Depressing climate news and call to action

desertDid you see this article in New Scientist magazine? And the map that goes with it? They give a prediction of what the world may look like in the next 50-100 years. We’re talking in my lifetime, the Lower 48 could be so arid they’d only be able to support wind farms, and the entire remaining population of the world would have to move to the Arctic or Antarctic.

It’s a given that the average world temp will rise 2*C before it can possibly start heading back down. The big question is, how much will it rise? Four degrees (the rise this model is predicated upon) is a pretty conservative estimate. I’m not sure how conservative or drastic the interpretation of “what would happen if the temp rises 4*” is; I’ll admit, this looks pretty severe. But just because it’s severe doesn’t mean it’s wrong.

I spent a lot of time thinking about this yesterday. I went around in circles from despair to denial to hopelessness to furious determination and back. And where I’ve landed at the moment is this:

  1. I’m praying the predictions are wrong
  2. I am going to take as much action as I can to reduce my carbon emissions.
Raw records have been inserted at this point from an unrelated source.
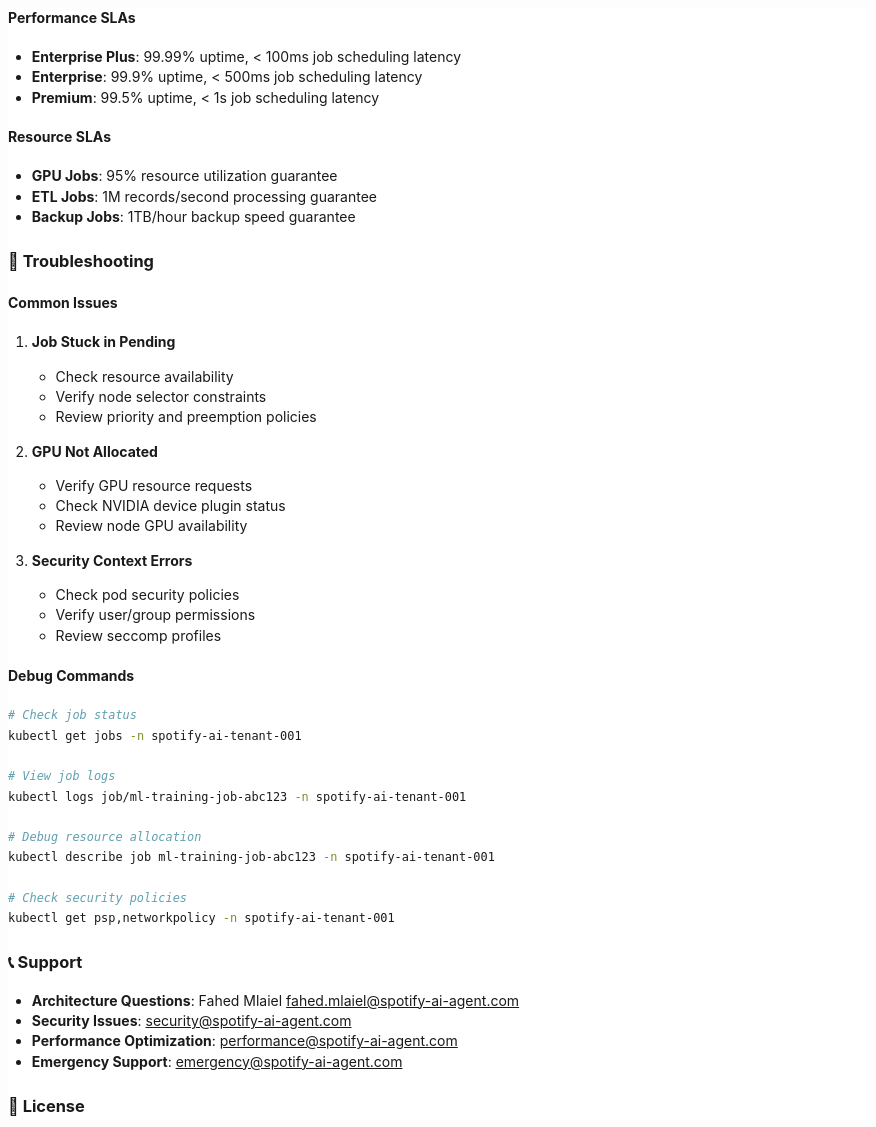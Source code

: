 #### **Performance SLAs**
- **Enterprise Plus**: 99.99% uptime, < 100ms job scheduling latency
- **Enterprise**: 99.9% uptime, < 500ms job scheduling latency
- **Premium**: 99.5% uptime, < 1s job scheduling latency

#### **Resource SLAs**
- **GPU Jobs**: 95% resource utilization guarantee
- **ETL Jobs**: 1M records/second processing guarantee
- **Backup Jobs**: 1TB/hour backup speed guarantee

### 🔧 **Troubleshooting**

#### **Common Issues**

1. **Job Stuck in Pending**
   - Check resource availability
   - Verify node selector constraints
   - Review priority and preemption policies

2. **GPU Not Allocated**
   - Verify GPU resource requests
   - Check NVIDIA device plugin status
   - Review node GPU availability

3. **Security Context Errors**
   - Check pod security policies
   - Verify user/group permissions
   - Review seccomp profiles

#### **Debug Commands**

```bash
# Check job status
kubectl get jobs -n spotify-ai-tenant-001

# View job logs
kubectl logs job/ml-training-job-abc123 -n spotify-ai-tenant-001

# Debug resource allocation
kubectl describe job ml-training-job-abc123 -n spotify-ai-tenant-001

# Check security policies
kubectl get psp,networkpolicy -n spotify-ai-tenant-001
```

### 📞 **Support**

- **Architecture Questions**: Fahed Mlaiel <fahed.mlaiel@spotify-ai-agent.com>
- **Security Issues**: security@spotify-ai-agent.com
- **Performance Optimization**: performance@spotify-ai-agent.com
- **Emergency Support**: emergency@spotify-ai-agent.com

### 📄 **License**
My personal goal is to reduce my household’s carbon output from 12.7 tons per year to 6 tons per year by June, 2010, with additional steps after that.
  3. I’m asking every person in this blog to commit to reducing their own emissions by 10-20% in the coming year. I will be posting my One Stone Carbon Reduction Challenge within one week. This will give you a roadmap to reducing your carbon footprint in a very meaningful way that will let you see results right away. Think of it as Weight Watchers “points” for carbon emissions.

Every single one of us needs to take the strongest actions possible to reduce our personal carbon emissions impacts, starting right now. I’ve been writing this blog for over a year and have consciously taken the editorial stance of Cheerleader. But I’m afraid my inner Drill Sergeant is going to come out now. We do not have ten years to get started. We do not have time for happy, hand-held baby steps.

Yes, we should have started years ago. Yes, we need government regulation. Yes, China and India need to make changes, too. But dammit, we are the richest, most wasteful country in the world and we need to clean up our own personal acts right now.